Um estudo conduzido por uma dupla de cosmólogos, nome dado aos cientistas que se especializam na pesquisa do cosmos, ousa ao contrariar uma teoria consolidada há décadas: a de que o Universo é plano. De acordo com pesquisa feita por Andrew Liddle e Marina Cortês, da Universidade de Edimburgo, no Reino Unido, toda a existência do que conhecemos por vida está, na verdade, contida em um ambiente curvo, com formato convexo, semelhante ao de uma ondulação.

A afirmação dos cientistas é destaque no meio científico e nas páginas da mais recente edição do periódico Physical Review Letters.

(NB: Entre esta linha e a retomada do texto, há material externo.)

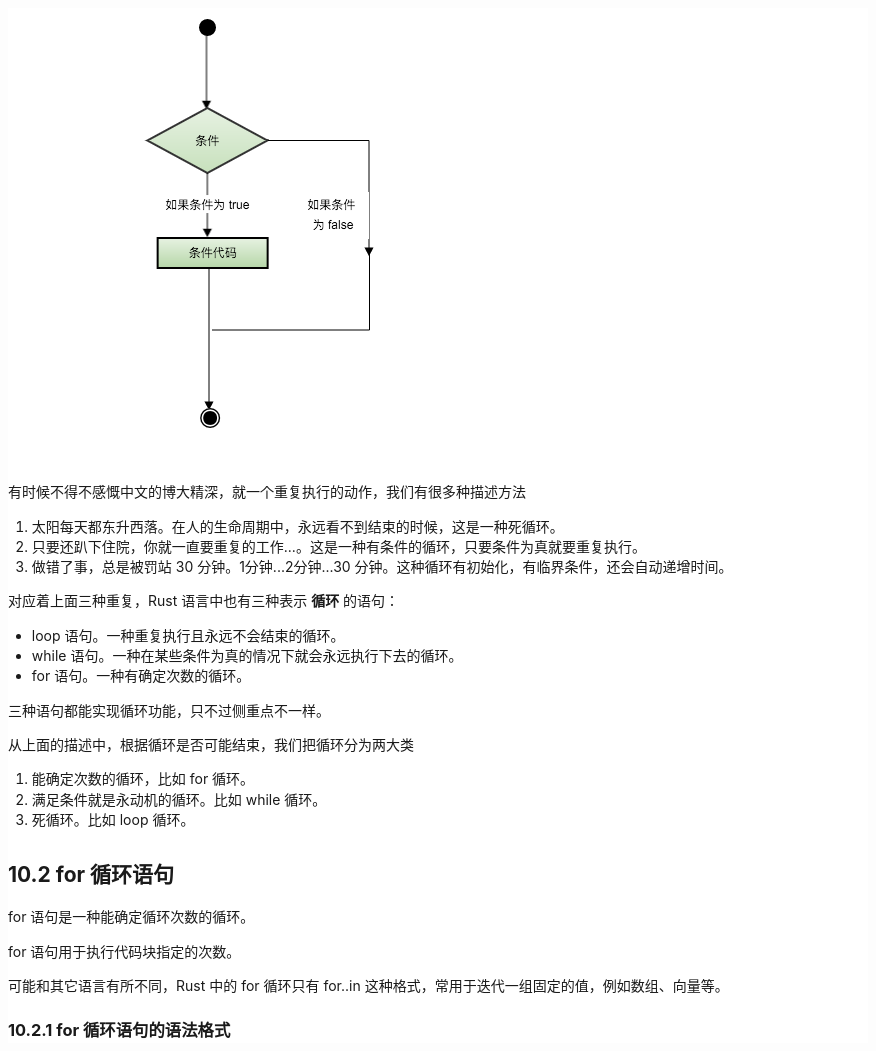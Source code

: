 ![loop statement](/images/if.png)

有时候不得不感慨中文的博大精深，就一个重复执行的动作，我们有很多种描述方法

1. 太阳每天都东升西落。在人的生命周期中，永远看不到结束的时候，这是一种死循环。
2. 只要还趴下住院，你就一直要重复的工作...。这是一种有条件的循环，只要条件为真就要重复执行。
3. 做错了事，总是被罚站 30 分钟。1分钟...2分钟...30 分钟。这种循环有初始化，有临界条件，还会自动递增时间。

对应着上面三种重复，Rust 语言中也有三种表示 **循环** 的语句：

- loop 语句。一种重复执行且永远不会结束的循环。
- while 语句。一种在某些条件为真的情况下就会永远执行下去的循环。
- for 语句。一种有确定次数的循环。

三种语句都能实现循环功能，只不过侧重点不一样。

从上面的描述中，根据循环是否可能结束，我们把循环分为两大类

1. 能确定次数的循环，比如 for 循环。
2. 满足条件就是永动机的循环。比如 while 循环。
3. 死循环。比如 loop 循环。

## 10.2 for 循环语句

for 语句是一种能确定循环次数的循环。

for 语句用于执行代码块指定的次数。

可能和其它语言有所不同，Rust 中的 for 循环只有 for..in 这种格式，常用于迭代一组固定的值，例如数组、向量等。

### 10.2.1 for 循环语句的语法格式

Para corroborar sua tese, Liddle e Cortês analisaram evidências compiladas por um equipamento da Nasa (Agência Espacial Norte-Americana) em 2004, que já apontava uma assimetria no Universo.

À época da divulgação dos dados do equipamento, porém, especialistas duvidaram de sua veracidade, acreditando que um outro equipamento que viria a ser lançado pela Agência Espacial Europeia (ESA, na sigla em inglês) traria dados condizentes com um Universo plano. Entretanto, os resultados do equipamento da ESA também apontaram para um modelo curvo.

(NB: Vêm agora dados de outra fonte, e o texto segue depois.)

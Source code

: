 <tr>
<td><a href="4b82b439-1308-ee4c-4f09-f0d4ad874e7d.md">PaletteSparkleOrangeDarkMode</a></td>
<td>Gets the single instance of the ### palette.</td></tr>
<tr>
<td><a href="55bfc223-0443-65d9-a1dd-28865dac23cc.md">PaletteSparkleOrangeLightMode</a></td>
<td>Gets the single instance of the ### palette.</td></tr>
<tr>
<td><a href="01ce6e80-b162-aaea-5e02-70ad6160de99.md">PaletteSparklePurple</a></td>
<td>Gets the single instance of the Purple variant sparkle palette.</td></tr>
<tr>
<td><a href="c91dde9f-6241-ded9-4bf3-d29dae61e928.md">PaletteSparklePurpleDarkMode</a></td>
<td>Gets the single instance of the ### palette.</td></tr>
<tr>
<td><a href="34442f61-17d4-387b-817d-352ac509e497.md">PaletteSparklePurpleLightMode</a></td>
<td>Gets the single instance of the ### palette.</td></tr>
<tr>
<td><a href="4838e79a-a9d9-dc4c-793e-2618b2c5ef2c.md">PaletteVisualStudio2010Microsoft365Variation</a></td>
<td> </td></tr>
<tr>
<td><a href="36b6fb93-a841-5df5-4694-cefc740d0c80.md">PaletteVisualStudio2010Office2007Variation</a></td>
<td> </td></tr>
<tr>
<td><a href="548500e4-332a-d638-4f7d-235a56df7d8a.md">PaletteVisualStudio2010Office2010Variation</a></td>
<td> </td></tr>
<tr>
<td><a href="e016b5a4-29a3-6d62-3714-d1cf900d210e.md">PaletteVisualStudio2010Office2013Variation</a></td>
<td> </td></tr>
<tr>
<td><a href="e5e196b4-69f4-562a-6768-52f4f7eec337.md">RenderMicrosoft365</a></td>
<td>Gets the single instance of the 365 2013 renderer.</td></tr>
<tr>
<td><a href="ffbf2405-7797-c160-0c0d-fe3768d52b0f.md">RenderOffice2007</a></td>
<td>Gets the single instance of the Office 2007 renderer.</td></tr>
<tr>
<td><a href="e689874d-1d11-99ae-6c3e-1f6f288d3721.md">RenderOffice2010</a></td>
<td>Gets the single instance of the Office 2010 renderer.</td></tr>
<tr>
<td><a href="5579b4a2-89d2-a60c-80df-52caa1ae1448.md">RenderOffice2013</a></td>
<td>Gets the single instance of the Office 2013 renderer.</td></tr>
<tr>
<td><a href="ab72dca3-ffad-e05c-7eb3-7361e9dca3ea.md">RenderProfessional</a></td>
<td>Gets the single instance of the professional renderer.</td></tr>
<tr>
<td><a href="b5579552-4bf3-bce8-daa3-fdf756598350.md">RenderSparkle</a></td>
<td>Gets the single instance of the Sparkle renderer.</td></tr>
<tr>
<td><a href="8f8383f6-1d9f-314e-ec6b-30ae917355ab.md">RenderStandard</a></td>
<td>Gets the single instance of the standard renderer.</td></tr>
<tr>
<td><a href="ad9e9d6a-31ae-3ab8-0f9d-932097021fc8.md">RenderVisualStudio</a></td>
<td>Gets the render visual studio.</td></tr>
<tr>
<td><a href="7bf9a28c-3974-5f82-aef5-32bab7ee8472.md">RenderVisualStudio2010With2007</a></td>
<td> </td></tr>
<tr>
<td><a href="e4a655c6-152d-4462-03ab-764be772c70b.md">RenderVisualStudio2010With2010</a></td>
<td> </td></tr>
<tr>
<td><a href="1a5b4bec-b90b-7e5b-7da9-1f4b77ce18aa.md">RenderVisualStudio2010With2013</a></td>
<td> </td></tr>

Ao combinar os dados obtidos pela Nasa aos da ESA, os pesquisadores passaram a afirmar que, sim, o Universo é assimétrico.

Segundo o estudo da dupla, a explicação para isso remeteria ao período que se sucedeu imediatamente após a formação do Big Bang, a grande "explosão" cósmica que deu origem ao Universo.

Neste momento, o Universo teria se expandido em diferentes magnitudes e direções em uma fração de segundo, dando origem ao formato curvo que a dupla alega ter descoberto. Liddle e Cortês se referem a esse período usando um desdobramento de uma teoria chamada "inflação cósmica".

Origem do Universo

Contudo, parte da comunidade científica põe em xeque a descoberta dos pesquisadores, alegando que essa versão seria mais um acaso estatístico e comparando-o, por exemplo, à probabilidade de que uma moeda caia com a mesma face virada para cima por mais de mil vezes consecutivas.

"Se as anomalias registradas em nosso estudo se comprovarem, elas podem oferecer um conhecimento sem precedentes e em grande nível de detalhes sobre o início do Universo", disse Liddle à revista Nature, uma das mais respeitadas no meio científico.

O cientista reconhece que a descoberta ainda é uma "especulação" e que mais medições baseadas nos novos dados devem ser feitas para determinar se, afinal, estamos todos inseridos em um universo plano ou curvo.